## Week 8 Lecture `.ipynb` File

#### Author: Mahmoud Harding

## Data Cleaning and Data Moves

### `pandas`

Pandas is an open source Python package that is most widely used for data science/data analysis and machine learning tasks. It is built on top of another library named `Numpy`, which provides support for arrays. Since we know how to perform operations on `NumPy` arrays we can operate on columns in a `pandas` dataframe. 

Pandas is a fast, powerful, flexible and (sometimes) easy to use open source data analysis and manipulation tool. Click the `Cheat Sheet` below to access the Data Wrangling with `pandas` [Cheat Sheet](https://pandas.pydata.org/Pandas_Cheat_Sheet.pdf).

In [None]:
import pandas as pd

In [None]:
ss = ...

In [None]:
ss.info()

In [None]:
ss.head()

## Data Cleaning & Data Wrangling

Data cleaning and data wrangling are related but distinct processes in data preparation. Data cleaning focuses on correcting errors, handling missing values, removing duplicates, and ensuring data consistency. It ensures that the dataset is accurate and reliable. Data wrangling, on the other hand, is a broader process that includes data cleaning, but also involves restructuring, transforming, merging, and filtering data to make it suitable for analysis.
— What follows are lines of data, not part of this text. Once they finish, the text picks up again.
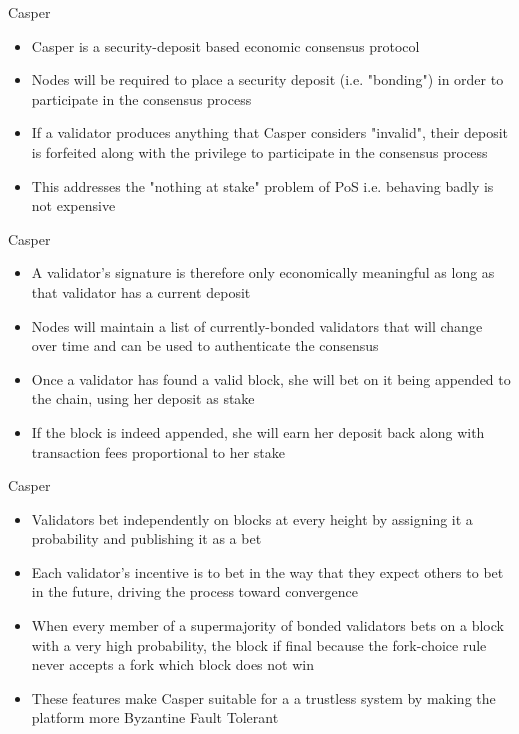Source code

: \documentclass[10pt]{beamer}
\begin{document}

\begin{frame}{Casper}
	\begin{itemize}
		\item Casper is a security-deposit based economic consensus protocol
		\item Nodes will be required to place a security deposit (i.e. "bonding") in order to participate in the consensus process
		\item If a validator produces anything that Casper considers "invalid", their deposit is forfeited along with the privilege to participate in the consensus process
		\item This addresses the "nothing at stake" problem of PoS i.e. behaving badly is not expensive
	\end{itemize}
\end{frame}


\begin{frame}{Casper}
	\begin{itemize}
		\item A validator's signature is therefore only economically meaningful as long as that validator has a current deposit
		\item Nodes will maintain a list of currently-bonded validators that will change over time and can be used to authenticate the consensus
		\item Once a validator has found a valid block, she will bet on it being appended to the chain, using her deposit as stake
		\item If the block is indeed appended, she will earn her deposit back along with transaction fees proportional to her stake
	\end{itemize}
\end{frame}


\begin{frame}{Casper}
	\begin{itemize}
		\item Validators bet independently on blocks at every height by assigning it a probability and publishing it as a bet
		\item Each validator's incentive is to bet in the way that they expect others to bet in the future, driving the process toward convergence
		\item When every member of a supermajority of bonded validators bets on a block with a very high probability, the block if final because the fork-choice rule never accepts a fork which block does not win
		\item These features make Casper suitable for a a trustless system by making the platform more Byzantine Fault Tolerant
	\end{itemize}
\end{frame}
\end{document}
While cleaning improves data quality, wrangling prepares data for specific tasks by reshaping it into a usable format.

**Example 1.** Drop `Unnamed: 0` column.

In [None]:
ss = ss.drop(columns = ['Unnamed: 0'])

**Example 2.** Rename columns by replacing periods with underscores and converting to `snake_case`.

In [None]:
ss = ss.rename(columns = {'status.completed' : 'year_completed',
                          'status.started' : 'year_started',
                          'height in meters' : 'height_meters'
                         }
              )

**Example 3.** Convert values in the `height_meters` column to numeric data type and create a new column named `clean_height_meters`.

In [None]:
ss['clean_height_meters'] = ss['height_meters'].str.replace(",", "").astype(float)

In [None]:
ss.info()

### Data Cleaning
We can identify observations in the floors column that are not strictly integers by using the string method `.isdigit()` or the Series methods `.str.isdigit()` or `.str.contains()`.  

- String Method
  
  - `.isdigit()`: Checks if a string has only digits (`0-9`). Returns `True` for whole numbers but `False` for decimals, negatives, or mixed characters. Works only on single strings.  

- Series Methods 

  - `.str.isdigit()`: Applies `.isdigit()` to each value in a Series. Detects whole numbers but **not** decimals or negatives. Returns `NaN` for missing values.  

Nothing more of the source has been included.